I saw a point of view before, and I thought it was quite interesting. If you are an only child, you may not feel it when you are a child, because most of the classmates around you are only children. But when you grow up, you will find that the form of the only child is actually very unnatural in human society.
Look at your parents and grandparents, they all have many siblings, but you are the only one. Looking at foreign countries, many countries have siblings, and it is rare for an only child to be an only child.
In Japan, for example, anyone who has watched Japanese anime knows that it is common to have siblings in the family. The male protagonist usually has a younger sister or older sister, or has a younger brother with a large age gap. There are also often sibling or sibling relationships between classmates. It can be said that non-only child is the norm in human society, and only child is the abnormal state.

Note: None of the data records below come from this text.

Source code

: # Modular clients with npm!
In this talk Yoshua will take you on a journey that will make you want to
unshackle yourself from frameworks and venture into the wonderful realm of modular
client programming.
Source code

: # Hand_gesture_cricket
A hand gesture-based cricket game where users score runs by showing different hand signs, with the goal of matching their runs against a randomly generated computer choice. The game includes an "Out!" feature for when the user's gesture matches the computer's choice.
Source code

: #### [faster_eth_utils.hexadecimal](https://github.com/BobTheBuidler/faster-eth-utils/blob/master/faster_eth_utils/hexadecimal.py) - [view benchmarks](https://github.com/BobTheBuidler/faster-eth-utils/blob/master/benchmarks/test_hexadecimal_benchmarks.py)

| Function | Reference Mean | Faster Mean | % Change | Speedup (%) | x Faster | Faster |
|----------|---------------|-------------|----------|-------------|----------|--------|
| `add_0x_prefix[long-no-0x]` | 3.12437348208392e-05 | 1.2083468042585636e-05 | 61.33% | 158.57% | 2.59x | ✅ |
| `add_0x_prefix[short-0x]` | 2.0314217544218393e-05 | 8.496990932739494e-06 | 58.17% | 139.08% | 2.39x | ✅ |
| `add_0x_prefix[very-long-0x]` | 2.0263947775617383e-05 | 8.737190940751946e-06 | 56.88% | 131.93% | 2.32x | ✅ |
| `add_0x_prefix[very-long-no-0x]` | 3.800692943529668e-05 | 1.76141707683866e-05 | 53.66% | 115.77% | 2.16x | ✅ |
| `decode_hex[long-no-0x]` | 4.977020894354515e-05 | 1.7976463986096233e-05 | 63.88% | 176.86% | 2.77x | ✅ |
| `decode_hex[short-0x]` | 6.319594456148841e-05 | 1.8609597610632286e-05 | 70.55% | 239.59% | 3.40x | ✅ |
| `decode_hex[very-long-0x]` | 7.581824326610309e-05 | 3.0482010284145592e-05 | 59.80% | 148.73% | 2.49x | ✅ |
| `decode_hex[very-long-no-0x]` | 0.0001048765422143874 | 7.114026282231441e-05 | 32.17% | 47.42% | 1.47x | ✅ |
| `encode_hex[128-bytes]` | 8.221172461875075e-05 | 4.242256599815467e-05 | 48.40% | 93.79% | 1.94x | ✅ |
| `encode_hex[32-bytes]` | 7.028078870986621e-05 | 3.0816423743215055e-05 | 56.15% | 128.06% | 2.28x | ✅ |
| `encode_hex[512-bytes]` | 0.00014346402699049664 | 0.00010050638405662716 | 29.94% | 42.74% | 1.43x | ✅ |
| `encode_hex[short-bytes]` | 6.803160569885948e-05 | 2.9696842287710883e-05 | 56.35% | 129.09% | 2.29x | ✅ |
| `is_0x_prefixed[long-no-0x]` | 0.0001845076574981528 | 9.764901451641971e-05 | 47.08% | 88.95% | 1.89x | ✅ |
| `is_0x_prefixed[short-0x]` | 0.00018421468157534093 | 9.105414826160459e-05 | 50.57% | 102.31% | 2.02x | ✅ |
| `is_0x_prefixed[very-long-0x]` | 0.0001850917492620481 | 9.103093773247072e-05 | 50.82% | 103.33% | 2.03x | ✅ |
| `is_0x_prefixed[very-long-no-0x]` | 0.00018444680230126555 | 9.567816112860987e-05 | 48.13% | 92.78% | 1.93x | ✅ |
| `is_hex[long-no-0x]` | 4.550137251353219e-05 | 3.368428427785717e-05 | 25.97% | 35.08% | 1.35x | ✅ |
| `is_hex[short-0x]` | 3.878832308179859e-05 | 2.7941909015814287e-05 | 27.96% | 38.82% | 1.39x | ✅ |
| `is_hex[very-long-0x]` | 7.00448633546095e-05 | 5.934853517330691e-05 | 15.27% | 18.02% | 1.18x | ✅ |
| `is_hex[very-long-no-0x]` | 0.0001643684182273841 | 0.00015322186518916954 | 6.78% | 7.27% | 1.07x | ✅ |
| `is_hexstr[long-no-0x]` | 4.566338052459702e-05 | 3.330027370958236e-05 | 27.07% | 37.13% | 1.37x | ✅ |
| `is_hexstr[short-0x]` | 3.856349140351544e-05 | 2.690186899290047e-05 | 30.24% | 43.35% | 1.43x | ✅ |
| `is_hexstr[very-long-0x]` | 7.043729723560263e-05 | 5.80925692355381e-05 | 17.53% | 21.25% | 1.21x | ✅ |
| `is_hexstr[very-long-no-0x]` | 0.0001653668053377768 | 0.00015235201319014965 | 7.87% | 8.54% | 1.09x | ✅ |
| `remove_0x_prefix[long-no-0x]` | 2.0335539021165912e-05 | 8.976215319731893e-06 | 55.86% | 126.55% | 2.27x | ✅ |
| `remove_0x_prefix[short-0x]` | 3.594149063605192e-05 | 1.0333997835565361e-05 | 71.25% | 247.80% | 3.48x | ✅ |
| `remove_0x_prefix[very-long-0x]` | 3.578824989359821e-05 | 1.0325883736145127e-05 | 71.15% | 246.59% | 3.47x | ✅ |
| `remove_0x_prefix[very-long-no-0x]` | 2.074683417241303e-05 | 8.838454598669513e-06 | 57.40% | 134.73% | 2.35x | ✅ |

This state of affairs has also led to differences in people's attitudes towards epidemic prevention. Single-child families will definitely take epidemic prevention seriously, because there is only one child. In countries like Japan, where a family has several children, they may not pay much attention to epidemic prevention, because even if one child dies, it will not be broken. This concept is subconscious, not that everyone will think "I have several children, it doesn't matter if one dies", but because they have many children, they will not be too entangled in the issue of inheritance, and they will naturally be less vigilant in this regard.
In general, the generation of only children has lived a different life since childhood, and their upbringing and family environment are different from those before and abroad. According to a certain author, they are taught from an early age how to be a "captain", that is, how to cope independently with various problems in life. At home, they have to face everything alone, with no siblings to share responsibilities with. They have always played the role of captain, taking the helm and dealing with various problems.
When these only children enter the school, their relationship with their classmates can easily become like a separate "captain". Because everyone is an only child, they are Xi to dealing with problems independently, and rarely think of division of labor or helping each other. It's rare to think that you can be someone else's "first mate" to help someone else complete a task.
Of course, the school will also cultivate students' ability to divide labor and cooperate. However, learning to work together Xi is different from getting along with siblings from a young age, Xi being accustomed to division of labor and cooperation. The former is an acquired cooperation skill, while the latter is a life Xi attitude. Just as your Xi to reading and your ability to read are two different concepts.
The word "deprived" is really not quite accurate. The lifestyle of an only child is not deprived of anything, it just has its own unique characteristics and challenges. Just as we cannot assume that a person is deprived of his liberty just because he has learned self-discipline, we cannot assume that an only child is deprived of anything just because he needs to deal with life's problems independently.
Of course, the only child's lifestyle does lack some opportunities to develop collaborative skills. But that doesn't mean they lose this ability entirely, just that it may take more time and effort to develop.
In conclusion, the lifestyle of an only child is not deprived of anything, it just has its own unique characteristics and challenges. We can't simply blame all the "bad side" on "being deprived."